There was no time to waste.
I looked at Griz. What real good was he going to do me? He could barely lift a sword, even with his good arm, and I’d be able to move faster without him.
“You can’t hold them off by yourself,” he said as if reading my mind.
It appeared that was exactly what I’d have to do. But Griz was at least still an intimidating figure. He could make a show of force. It might be all the edge I needed.
CHAPTER TEN
I stepped out of the grotto and looked out on the landscape. The beauty of trees dressed in glittering white robes, and a world as quiet and holy as a Sacrista met me—except for a gentle wordless whisper that wove through the tree tops. Shhh.
The last few days had finally given me the time with Rafe I had once prayed for when we were trapped on the other side of the river. Of course, with an escort of four, we were never alone, so our affections were kept in check, but at least we had time to ride beside each other.
We talked of our childhoods and our roles in court. His role was far more purposeful than mine. I told him how I frustrated my aunt Cloris to distraction, never quite meeting her standards in the womanly arts. “What about your mother?” he asked.
My mother. I wasn’t even sure how to answer him. She had become an enigma for me. “She shrugged off Aunt Cloris’s admonishments,” I told him. “She said it was healthy for me to run and play with my brothers. She encouraged it.”
But then something changed. Where she had once sided with me against the Royal Scholar, she began to take his council; where she had never been short with me, she began to lose her temper. Just do as I say, Arabella! And then, almost apologetically, she would draw me into her arms and whisper with tears in her eyes, Please. Just do as I say. After I’d had my first cycle, I had run into her chamber to ask her about the gift that hadn’t yet appeared.
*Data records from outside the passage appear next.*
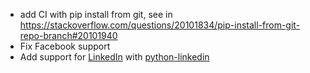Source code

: - add CI with pip install from git, see in
  https://stackoverflow.com/questions/20101834/pip-install-from-git-repo-branch#20101940
- Fix Facebook support
- Add support for [LinkedIn](http://linkedin.com/) with [python-linkedin](https://github.com/ozgur/python-linkedin)

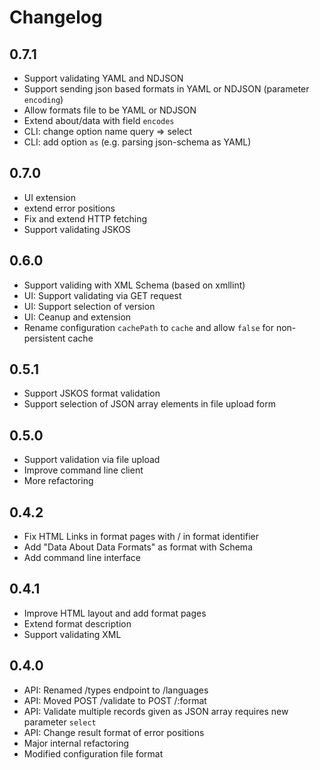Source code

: # Changelog

## 0.7.1

- Support validating YAML and NDJSON
- Support sending json based formats in YAML or NDJSON (parameter `encoding`)
- Allow formats file to be YAML or NDJSON
- Extend about/data with field `encodes`
- CLI: change option name query => select
- CLI: add option `as` (e.g. parsing json-schema as YAML)

## 0.7.0

- UI extension
- extend error positions
- Fix and extend HTTP fetching
- Support validating JSKOS

## 0.6.0

- Support validing with XML Schema (based on xmllint)
- UI: Support validating via GET request
- UI: Support selection of version
- UI: Ceanup and extension
- Rename configuration `cachePath` to `cache` and allow `false` for non-persistent cache

## 0.5.1

- Support JSKOS format validation
- Support selection of JSON array elements in file upload form

## 0.5.0

- Support validation via file upload
- Improve command line client
- More refactoring

## 0.4.2

- Fix HTML Links in format pages with / in format identifier
- Add "Data About Data Formats" as format with Schema
- Add command line interface

## 0.4.1

- Improve HTML layout and add format pages
- Extend format description
- Support validating XML

## 0.4.0

- API: Renamed /types endpoint to /languages
- API: Moved POST /validate to POST /:format
- API: Validate multiple records given as JSON array requires new parameter `select`
- API: Change result format of error positions
- Major internal refactoring
- Modified configuration file format
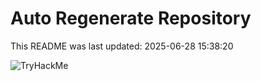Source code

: # Auto Regenerate Repository

This README was last updated: 2025-06-28 15:38:20

 ![TryHackMe](https://tryhackme.com/badge/533634)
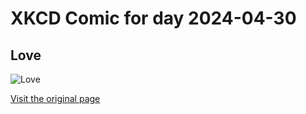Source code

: 
# XKCD Comic for day 2024-04-30

## Love

![Love](https://imgs.xkcd.com/comics/love.jpg "This one makes me wince every time I think about it")

[Visit the original page](https://xkcd.com/44/)
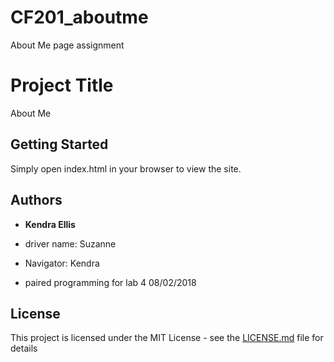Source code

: # CF201_aboutme
About Me page assignment

# Project Title
About Me


## Getting Started

Simply open index.html in your browser to view the site.

## Authors

* **Kendra Ellis**

* driver name: Suzanne 
* Navigator: Kendra 
* paired programming for lab 4 08/02/2018

## License

This project is licensed under the MIT License - see the [LICENSE.md](LICENSE.md) file for details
She was sitting by the fire with her stitchery. Her eyes had flashed with anger, and she m
issed a stitch, her needle drawing a bead of blood on her thumb and staining the piece she’d been working on for weeks. She stood and threw the whole thing into the fire. It will come when it comes, Arabella. Don’t be in such a hurry. After that I only cautiously brought up the gift. I was ashamed, thinking she’d had a vision of my shortcomings. It hadn’t occurred to me that she was the cause of them. “I think my mother is somehow part of all this, but I’m not sure how.”
“Part of what?”
Other than the kavah on my shoulder, I didn’t know what to say. “She wanted to send me off to Dalbreck.”
“Only after my father proposed it. Remember, it was his idea.”
“She went along easily enough,” I said. “My signature on the contracts hadn’t dried before she was calling for dressmakers.”
A flash of surprise suddenly brightened his face, and he laughed. “I forgot to tell you. I found your wedding gown.”
I stopped my horse. “You what?”
“I plucked it out of the brambles when I was tracking you down. It was torn and dirty, but it didn’t take up much room, so I shoved it in my pack.”
“My dress?” I said in disbelief. “You still have it?”